Exercise — Which lines of the records contain "variabile"? Collect every one of them.

The records —
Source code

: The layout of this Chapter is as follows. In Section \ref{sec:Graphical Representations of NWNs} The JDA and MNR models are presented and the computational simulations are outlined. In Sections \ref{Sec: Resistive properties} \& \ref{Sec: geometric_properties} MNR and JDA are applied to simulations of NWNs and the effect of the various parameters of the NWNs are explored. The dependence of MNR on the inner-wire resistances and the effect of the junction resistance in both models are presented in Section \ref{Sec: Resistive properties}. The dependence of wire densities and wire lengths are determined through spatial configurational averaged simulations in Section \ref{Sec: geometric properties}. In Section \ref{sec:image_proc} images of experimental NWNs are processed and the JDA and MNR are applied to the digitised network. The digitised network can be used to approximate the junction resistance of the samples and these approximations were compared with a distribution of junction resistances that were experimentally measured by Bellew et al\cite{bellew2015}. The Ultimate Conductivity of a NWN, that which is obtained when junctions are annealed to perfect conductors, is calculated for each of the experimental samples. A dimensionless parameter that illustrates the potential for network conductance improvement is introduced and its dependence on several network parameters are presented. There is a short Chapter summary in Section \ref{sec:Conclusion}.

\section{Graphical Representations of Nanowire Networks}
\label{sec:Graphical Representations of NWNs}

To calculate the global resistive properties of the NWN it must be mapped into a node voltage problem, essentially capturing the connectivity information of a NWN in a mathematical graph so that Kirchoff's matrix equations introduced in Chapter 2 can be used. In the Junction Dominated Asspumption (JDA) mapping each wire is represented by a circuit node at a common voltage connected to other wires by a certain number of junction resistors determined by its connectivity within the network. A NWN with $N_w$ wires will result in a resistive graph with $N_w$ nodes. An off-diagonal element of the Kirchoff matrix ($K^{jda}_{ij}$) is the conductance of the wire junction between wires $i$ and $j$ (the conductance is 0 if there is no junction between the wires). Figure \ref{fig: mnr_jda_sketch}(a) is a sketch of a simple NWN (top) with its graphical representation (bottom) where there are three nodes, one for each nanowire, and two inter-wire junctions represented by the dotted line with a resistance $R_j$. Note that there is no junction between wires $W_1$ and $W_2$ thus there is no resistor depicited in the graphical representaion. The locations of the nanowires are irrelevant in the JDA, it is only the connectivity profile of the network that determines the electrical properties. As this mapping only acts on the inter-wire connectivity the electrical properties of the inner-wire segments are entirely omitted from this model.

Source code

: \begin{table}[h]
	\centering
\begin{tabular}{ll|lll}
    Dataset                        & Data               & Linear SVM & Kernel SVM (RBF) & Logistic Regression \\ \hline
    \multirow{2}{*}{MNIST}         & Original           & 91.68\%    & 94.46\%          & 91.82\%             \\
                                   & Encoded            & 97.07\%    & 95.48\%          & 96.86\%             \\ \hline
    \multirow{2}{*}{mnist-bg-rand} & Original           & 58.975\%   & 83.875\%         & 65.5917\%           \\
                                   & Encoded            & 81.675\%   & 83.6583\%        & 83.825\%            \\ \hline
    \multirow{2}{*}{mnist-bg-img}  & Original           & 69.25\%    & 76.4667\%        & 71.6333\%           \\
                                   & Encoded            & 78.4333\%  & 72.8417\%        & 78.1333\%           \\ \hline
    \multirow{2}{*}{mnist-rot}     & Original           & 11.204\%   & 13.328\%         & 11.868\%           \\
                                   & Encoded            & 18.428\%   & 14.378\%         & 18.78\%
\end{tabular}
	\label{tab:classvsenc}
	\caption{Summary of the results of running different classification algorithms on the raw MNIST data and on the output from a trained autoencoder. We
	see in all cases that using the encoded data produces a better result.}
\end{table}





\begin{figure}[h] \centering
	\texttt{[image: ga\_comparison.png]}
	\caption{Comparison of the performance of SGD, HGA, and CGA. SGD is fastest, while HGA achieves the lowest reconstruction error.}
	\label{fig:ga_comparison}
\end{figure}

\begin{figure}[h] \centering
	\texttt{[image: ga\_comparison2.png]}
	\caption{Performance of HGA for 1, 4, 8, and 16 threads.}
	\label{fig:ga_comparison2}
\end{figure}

--

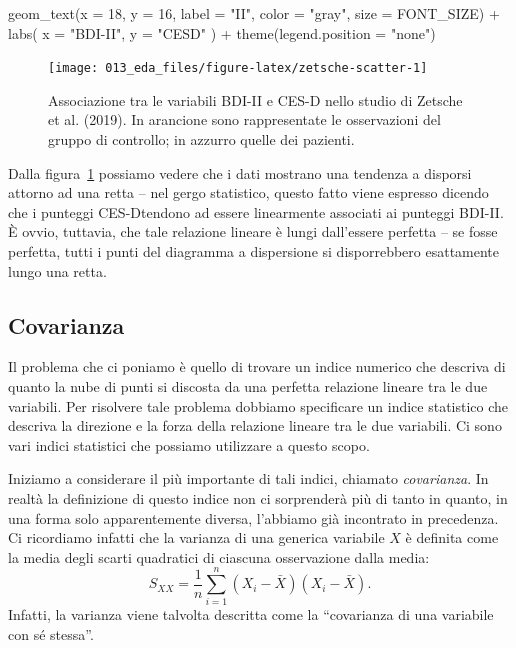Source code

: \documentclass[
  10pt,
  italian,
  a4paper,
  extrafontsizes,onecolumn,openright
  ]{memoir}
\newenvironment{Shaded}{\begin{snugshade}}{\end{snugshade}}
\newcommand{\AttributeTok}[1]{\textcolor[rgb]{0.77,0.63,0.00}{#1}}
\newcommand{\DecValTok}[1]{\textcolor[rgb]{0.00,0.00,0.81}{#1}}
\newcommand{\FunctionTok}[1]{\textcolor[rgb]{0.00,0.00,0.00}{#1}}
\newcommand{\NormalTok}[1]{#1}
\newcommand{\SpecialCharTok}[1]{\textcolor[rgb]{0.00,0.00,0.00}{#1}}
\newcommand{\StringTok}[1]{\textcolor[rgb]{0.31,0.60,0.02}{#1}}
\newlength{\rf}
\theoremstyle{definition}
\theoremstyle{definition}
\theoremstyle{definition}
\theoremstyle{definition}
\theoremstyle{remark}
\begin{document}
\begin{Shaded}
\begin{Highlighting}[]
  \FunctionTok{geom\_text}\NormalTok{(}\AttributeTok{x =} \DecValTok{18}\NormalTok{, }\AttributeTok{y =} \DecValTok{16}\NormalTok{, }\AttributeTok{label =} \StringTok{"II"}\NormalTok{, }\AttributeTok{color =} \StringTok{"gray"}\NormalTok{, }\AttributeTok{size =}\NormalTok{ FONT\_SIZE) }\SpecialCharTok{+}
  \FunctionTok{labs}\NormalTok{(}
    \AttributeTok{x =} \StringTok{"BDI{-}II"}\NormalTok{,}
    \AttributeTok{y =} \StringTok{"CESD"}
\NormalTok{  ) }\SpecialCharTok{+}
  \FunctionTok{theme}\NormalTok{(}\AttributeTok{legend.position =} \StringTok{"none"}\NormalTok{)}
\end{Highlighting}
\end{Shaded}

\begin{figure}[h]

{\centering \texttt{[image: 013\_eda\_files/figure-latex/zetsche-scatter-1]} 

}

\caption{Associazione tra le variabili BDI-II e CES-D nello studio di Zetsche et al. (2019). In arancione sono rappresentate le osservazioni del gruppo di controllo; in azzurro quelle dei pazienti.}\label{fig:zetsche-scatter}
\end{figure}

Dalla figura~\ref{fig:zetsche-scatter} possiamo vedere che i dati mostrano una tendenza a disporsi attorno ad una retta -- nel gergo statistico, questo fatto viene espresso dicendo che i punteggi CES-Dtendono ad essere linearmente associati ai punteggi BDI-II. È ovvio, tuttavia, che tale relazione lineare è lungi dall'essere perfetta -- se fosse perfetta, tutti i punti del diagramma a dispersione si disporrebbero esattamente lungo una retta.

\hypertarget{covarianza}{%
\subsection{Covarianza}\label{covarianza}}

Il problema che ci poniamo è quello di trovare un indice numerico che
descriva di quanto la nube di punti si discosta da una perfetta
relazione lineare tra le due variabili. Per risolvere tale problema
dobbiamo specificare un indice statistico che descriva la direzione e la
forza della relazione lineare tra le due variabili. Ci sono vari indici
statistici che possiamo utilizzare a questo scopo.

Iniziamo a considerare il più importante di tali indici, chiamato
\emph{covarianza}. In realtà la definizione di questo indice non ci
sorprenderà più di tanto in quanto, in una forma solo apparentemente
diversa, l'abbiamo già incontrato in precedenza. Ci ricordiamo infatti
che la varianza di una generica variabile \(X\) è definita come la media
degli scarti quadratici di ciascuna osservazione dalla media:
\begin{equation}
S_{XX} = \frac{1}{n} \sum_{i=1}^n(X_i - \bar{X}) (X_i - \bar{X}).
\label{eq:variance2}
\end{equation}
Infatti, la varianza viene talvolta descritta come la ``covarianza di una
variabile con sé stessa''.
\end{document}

Response area —
che la varianza di una generica variabile \(X\) è definita come la media
variabile con sé stessa''.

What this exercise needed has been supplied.